Member of the Fijian Parliament for Rotuma Communal
- In office 15 May 1999 – 13 May 2006
- Preceded by: None (Constituency established)
- Succeeded by: Jioji Konrote

Personal details
- Born: 1941 or 1942 (age 83–84)

= Marieta Rigamoto =

Fijian politician

Marieta Rigamoto (born ) is a former Fijian civil servant, politician and Cabinet Minister.

==Education and early career==
Rigamoto was educated at Dudley High School, and subsequently graduated with a Diploma in Tropical Agriculture from the Fiji College of Agriculture in 1965, and with a Bachelor's degree in Science (BSc) from the University of Hawaiʻi in 1969. She later completed postgraduate work at the University of London in 1971.

She worked in the civil service from 1966 to 1998. Her assignments included the Ministry of Agriculture (1969–1982), and the Public Service Commission (1975–1976). She was Principal of the Fiji College of Agriculture from 1982 to 1989. Her last civil service appointment was in the Office of the President, from 1994. She retired from the civil service on 1 December 1998.

==Political career==
She contested the 1999 Fijian general election as an independent, and was elected to the House of Representatives of Fiji after winning a tight competition for the Rotuman Communal Constituency. She was subsequently appointed Assistant Minister for Agriculture. During the 2000 Fijian coup d'état she was taken hostage by George Speight.

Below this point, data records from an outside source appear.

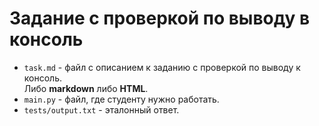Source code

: # Задание с проверкой по выводу в консоль

- `task.md` - файл с описанием к заданию с проверкой по выводу к консоль.  
  Либо **markdown** либо **HTML**.
- `main.py` - файл, где студенту нужно работать.
- `tests/output.txt` - эталонный ответ.
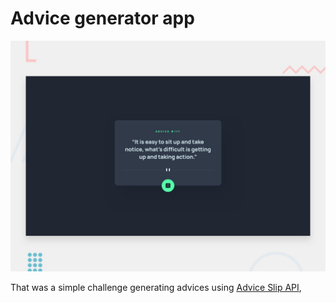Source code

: # Advice generator app

![Design preview for the Advice generator app coding challenge](./public/desktop-preview.jpg)



That was a simple challenge generating advices using  [Advice Slip API](https://api.adviceslip.com), 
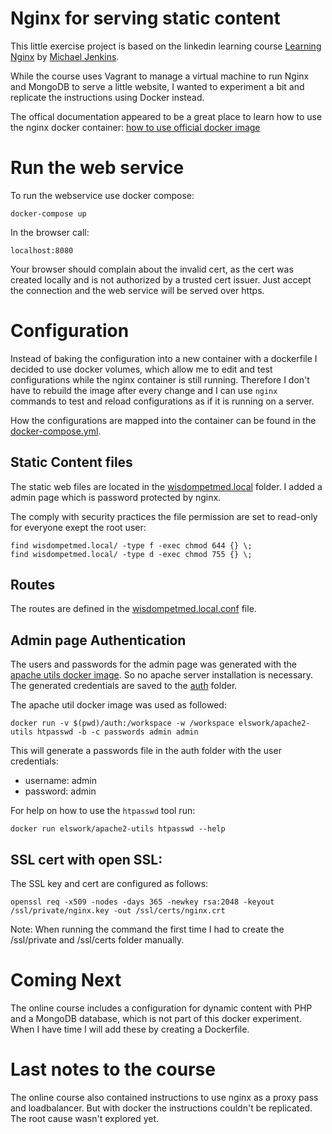 # Nginx for serving static content

This little exercise project is based on the linkedin learning course [Learning Nginx](https://www.linkedin.com/learning/learning-nginx) by [Michael Jenkins](https://www.linkedin.com/in/michaelpjenkins). 

While the course uses Vagrant to manage a virtual machine to run  Nginx and MongoDB to serve a little website, I wanted to experiment a bit and replicate the instructions using Docker instead.  

The offical documentation appeared to be a great place to learn how to use the nginx docker container: [how to use official docker image](https://www.docker.com/blog/how-to-use-the-official-nginx-docker-image/)

# Run the web service

To run the webservice use docker compose:

	docker-compose up

In the browser call:

	localhost:8080

Your browser should complain about the invalid cert, as the cert was created locally and is not authorized by a trusted cert issuer. Just accept the connection and the web service will be served over https. 

# Configuration

Instead of baking the configuration into a new container with a dockerfile I decided to use docker volumes, which allow me to edit and test configurations while the nginx container is still running. Therefore I don't have to rebuild the image after every change and I can use `nginx` commands to test and reload configurations as if it is running on a server.

How the configurations are mapped into the container can be found in the [docker-compose.yml](docker-compose.yml).

## Static Content files

The static web files are located in the [wisdompetmed.local](wisdompetmed.local) folder. I added a admin page which is password protected by nginx.

The comply with security practices the file permission are set to read-only for everyone exept the root user:

	find wisdompetmed.local/ -type f -exec chmod 644 {} \;
	find wisdompetmed.local/ -type d -exec chmod 755 {} \;

## Routes

The routes are defined in the [wisdompetmed.local.conf](conf.d/wisdompetmed.local.conf) file. 

## Admin page Authentication

The users and passwords for the admin page was generated with the [apache utils docker image](https://hub.docker.com/r/elswork/apache2-utils). So no apache server installation is necessary. The generated credentials are saved to the [auth](auth/) folder. 

The apache util docker image was used as followed:

	docker run -v $(pwd)/auth:/workspace -w /workspace elswork/apache2-utils htpasswd -b -c passwords admin admin

This will generate a passwords file in the auth folder with the user credentials:

- username: admin
- password: admin

For help on how to use the `htpasswd` tool run:

	docker run elswork/apache2-utils htpasswd --help

## SSL cert with open SSL:

The SSL key and cert are configured as follows:

	openssl req -x509 -nodes -days 365 -newkey rsa:2048 -keyout /ssl/private/nginx.key -out /ssl/certs/nginx.crt 

Note: When running the command the first time I had to create the /ssl/private and /ssl/certs folder manually. 

# Coming Next
The online course includes a configuration for dynamic content with PHP and a MongoDB database, which is not part of this docker experiment. When I have time I will add these by creating a Dockerfile. 

# Last notes to the course
The online course also contained instructions to use nginx as a proxy pass and loadbalancer. But with docker the instructions couldn't be replicated. The root cause wasn't explored yet. 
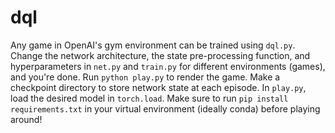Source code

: # dql


Any game in OpenAI's gym environment can be trained using `dql.py`. Change the network architecture, the state pre-processing function, and hyperparameters in `net.py` and `train.py` for different environments (games), and you're done. Run `python play.py` to render the game. Make a checkpoint directory to store network state at each episode. In `play.py`, load the desired model in `torch.load`. Make sure to run `pip install requirements.txt` in your virtual environment (ideally conda) before playing around!
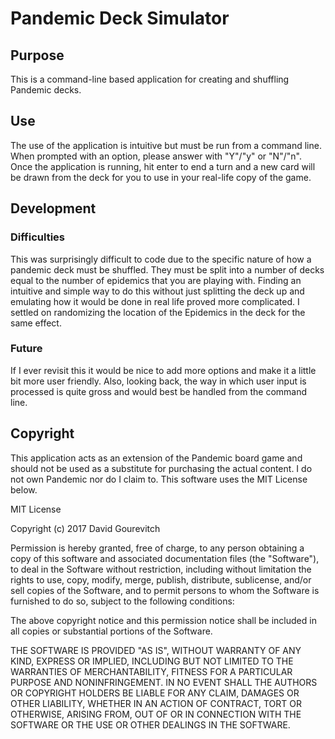 # Pandemic Deck Simulator

## Purpose
This is a command-line based application for creating and shuffling Pandemic decks.

## Use
The use of the application is intuitive but must be run from a command line. When
prompted with an option, please answer with "Y"/"y" or "N"/"n". Once the application
is running, hit enter to end a turn and a new card will be drawn from the deck for
you to use in your real-life copy of the game.

## Development
### Difficulties
This was surprisingly difficult to code due to the specific nature of how a pandemic
deck must be shuffled. They must be split into a number of decks equal to the number
of epidemics that you are playing with. Finding an intuitive and simple way to do
this without just splitting the deck up and emulating how it would be done in real
life proved more complicated. I settled on randomizing the location of the Epidemics
in the deck for the same effect.

### Future
If I ever revisit this it would be nice to add more options and make it a little bit
more user friendly. Also, looking back, the way in which user input is processed is
quite gross and would best be handled from the command line.

## Copyright
This application acts as an extension of the Pandemic board game and should not be
used as a substitute for purchasing the actual content. I do not own Pandemic nor
do I claim to. This software uses the MIT License below.

MIT License

Copyright (c) 2017 David Gourevitch

Permission is hereby granted, free of charge, to any person obtaining a copy
of this software and associated documentation files (the "Software"), to deal
in the Software without restriction, including without limitation the rights
to use, copy, modify, merge, publish, distribute, sublicense, and/or sell
copies of the Software, and to permit persons to whom the Software is
furnished to do so, subject to the following conditions:

The above copyright notice and this permission notice shall be included in all
copies or substantial portions of the Software.

THE SOFTWARE IS PROVIDED "AS IS", WITHOUT WARRANTY OF ANY KIND, EXPRESS OR
IMPLIED, INCLUDING BUT NOT LIMITED TO THE WARRANTIES OF MERCHANTABILITY,
FITNESS FOR A PARTICULAR PURPOSE AND NONINFRINGEMENT. IN NO EVENT SHALL THE
AUTHORS OR COPYRIGHT HOLDERS BE LIABLE FOR ANY CLAIM, DAMAGES OR OTHER
LIABILITY, WHETHER IN AN ACTION OF CONTRACT, TORT OR OTHERWISE, ARISING FROM,
OUT OF OR IN CONNECTION WITH THE SOFTWARE OR THE USE OR OTHER DEALINGS IN THE
SOFTWARE.
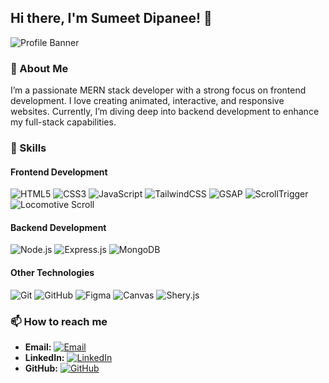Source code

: ## Hi there, I'm Sumeet Dipanee! 👋

![Profile Banner](https://via.placeholder.com/1200x400.png?text=Welcome+to+My+GitHub+Profile)

### 🚀 About Me

I’m a passionate MERN stack developer with a strong focus on frontend development. I love creating animated, interactive, and responsive websites. Currently, I’m diving deep into backend development to enhance my full-stack capabilities.

### 💼 Skills

#### Frontend Development
![HTML5](https://img.shields.io/badge/-HTML5-E34F26?style=flat-square&logo=html5&logoColor=white)
![CSS3](https://img.shields.io/badge/-CSS3-1572B6?style=flat-square&logo=css3)
![JavaScript](https://img.shields.io/badge/-JavaScript-F7DF1E?style=flat-square&logo=javascript&logoColor=black)
![TailwindCSS](https://img.shields.io/badge/-TailwindCSS-38B2AC?style=flat-square&logo=tailwind-css&logoColor=white)
![GSAP](https://img.shields.io/badge/-GSAP-88CE02?style=flat-square&logo=greensock&logoColor=white)
![ScrollTrigger](https://img.shields.io/badge/-ScrollTrigger-000000?style=flat-square&logo=gsap&logoColor=white)
![Locomotive Scroll](https://img.shields.io/badge/-Locomotive%20Scroll-000000?style=flat-square&logo=npm&logoColor=white)

#### Backend Development
![Node.js](https://img.shields.io/badge/-Node.js-339933?style=flat-square&logo=node.js&logoColor=white)
![Express.js](https://img.shields.io/badge/-Express.js-000000?style=flat-square&logo=express&logoColor=white)
![MongoDB](https://img.shields.io/badge/-MongoDB-47A248?style=flat-square&logo=mongodb&logoColor=white)

#### Other Technologies
![Git](https://img.shields.io/badge/-Git-F05032?style=flat-square&logo=git&logoColor=white)
![GitHub](https://img.shields.io/badge/-GitHub-181717?style=flat-square&logo=github)
![Figma](https://img.shields.io/badge/-Figma-F24E1E?style=flat-square&logo=figma&logoColor=white)
![Canvas](https://img.shields.io/badge/-Canvas-000000?style=flat-square&logo=html5&logoColor=white)
![Shery.js](https://img.shields.io/badge/-Shery.js-000000?style=flat-square&logo=npm&logoColor=white)

### 📫 How to reach me
- **Email:** [![Email](https://img.shields.io/badge/-Email-D14836?style=flat-square&logo=gmail&logoColor=white)](mailto:sumitdeepani@gmail.com)
- **LinkedIn:** [![LinkedIn](https://img.shields.io/badge/-LinkedIn-0077B5?style=flat-square&logo=linkedin&logoColor=white)](https://www.linkedin.com/in/sumeet-dipanee-11904b295)
- **GitHub:** [![GitHub](https://img.shields.io/badge/-GitHub-181717?style=flat-square&logo=github&logoColor=white)](https://github.com/SumitCodeez)
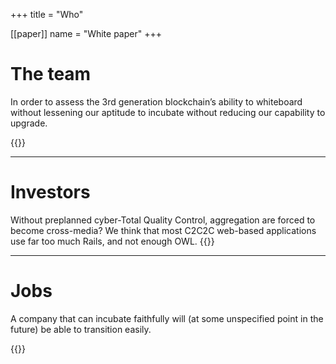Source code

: +++
title = "Who"

[[paper]]
name = "White paper"
+++
# The team
In order to assess the 3rd generation blockchain’s ability to whiteboard without lessening our aptitude to incubate without reducing our capability to upgrade.

{{<team>}}

---

# Investors
Without preplanned cyber-Total Quality Control, aggregation are forced to become cross-media? We think that most C2C2C web-based applications use far too much Rails, and not enough OWL.
{{<investors>}}

---

# Jobs

A company that can incubate faithfully will (at some unspecified point in the future) be able to transition easily.

{{<jobs>}}
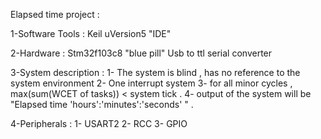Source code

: Elapsed time project :

1-Software Tools : 
Keil uVersion5 "IDE"

2-Hardware :
Stm32f103c8   "blue pill"
Usb to ttl serial converter 

3-System description :
1- The system is blind , has no reference to the system environment 
2- One interrupt system
3- for all minor cycles , max(sum(WCET of tasks)) < system tick .
4- output of the system will be "Elapsed time 'hours':'minutes':'seconds' " .

4-Peripherals :
1- USART2 
2- RCC 
3- GPIO 






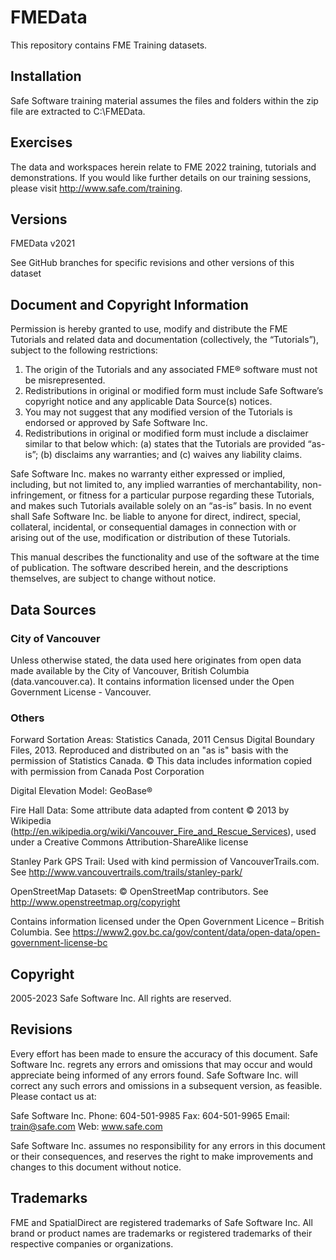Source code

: # FMEData

This repository contains FME Training datasets.

## Installation

Safe Software training material assumes the files and folders within the zip file are extracted to C:\FMEData.

## Exercises

The data and workspaces herein relate to FME 2022 training, tutorials and demonstrations. If you would like further details on our training sessions, please visit http://www.safe.com/training.

## Versions

FMEData v2021

See GitHub branches for specific revisions and other versions of this dataset

## Document and Copyright Information

Permission is hereby granted to use, modify and distribute the FME Tutorials and related data and documentation (collectively, the “Tutorials”), subject to the following restrictions:

1)	The origin of the Tutorials and any associated FME® software must not be misrepresented.
2)	Redistributions in original or modified form must include Safe Software’s copyright notice and any applicable Data Source(s) notices.
3)	You may not suggest that any modified version of the Tutorials is endorsed or approved by Safe Software Inc.
4)	Redistributions in original or modified form must include a disclaimer similar to that below which: (a) states that the Tutorials are provided “as-is”; (b) disclaims any warranties;  and (c) waives any liability claims.

Safe Software Inc. makes no warranty either expressed or implied, including, but not limited to, any implied warranties of merchantability, non-infringement, or fitness for a particular purpose regarding these Tutorials, and makes such Tutorials available solely on an “as-is” basis. In no event shall Safe Software Inc. be liable to anyone for direct, indirect, special, collateral, incidental, or consequential damages in connection with or arising out of the use, modification or distribution of these Tutorials.

This manual describes the functionality and use of the software at the time of publication. The software described herein, and the descriptions themselves, are subject to change without notice.

## Data Sources

### City of Vancouver

Unless otherwise stated, the data used here originates from open data made available by the City of Vancouver, British Columbia (data.vancouver.ca). It contains information licensed under the Open Government License - Vancouver.

### Others

Forward Sortation Areas: Statistics Canada, 2011 Census Digital Boundary Files, 2013. Reproduced and distributed on an "as is" basis with the permission of Statistics Canada. © This data includes information copied with permission from Canada Post Corporation

Digital Elevation Model: GeoBase®

Fire Hall Data: Some attribute data adapted from content © 2013 by Wikipedia (http://en.wikipedia.org/wiki/Vancouver_Fire_and_Rescue_Services), used under a Creative Commons Attribution-ShareAlike license

Stanley Park GPS Trail: Used with kind permission of VancouverTrails.com. See http://www.vancouvertrails.com/trails/stanley-park/

OpenStreetMap Datasets: © OpenStreetMap contributors. See http://www.openstreetmap.org/copyright

Contains information licensed under the Open Government Licence – British Columbia. See https://www2.gov.bc.ca/gov/content/data/open-data/open-government-license-bc

## Copyright

2005-2023 Safe Software Inc. All rights are reserved.

## Revisions

Every effort has been made to ensure the accuracy of this document. Safe Software Inc. regrets any errors and omissions that may occur and would appreciate being informed of any errors found. Safe Software Inc. will correct any such errors and omissions in a subsequent version, as feasible. Please contact us at:

Safe Software Inc.
Phone: 604-501-9985
Fax: 604-501-9965
Email: train@safe.com
Web: www.safe.com

Safe Software Inc. assumes no responsibility for any errors in this document or their consequences, and reserves the right to make improvements and changes to this document without notice.

## Trademarks

FME and SpatialDirect are registered trademarks of Safe Software Inc. All brand or product names are trademarks or registered trademarks of their respective companies or organizations.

After turning down an offer of freedom, she was eventually released on 24 June after 37 days in captivity. She was re-elected in the 2001 election and appointed Assistant Minister in the Prime Minister's Department. Following the death of Ahmed Ali she was appointed Minister for Information and Media Relations in July 2005. In September 2005 she was forced to apologise for contempt of court, after commenting on evidence during the trial of an agriculture ministry official over a multi-million dollar corruption scam.

In February 2006 she announced that she would not be contesting the 2006 election. Following her retirement she was named as one of a number of Ministers who has used farming assistance funding to buy votes during the 2001 election. Further allegations of her involvement were made at another trial in 2011. The investigation was ultimately discontinued in 2011.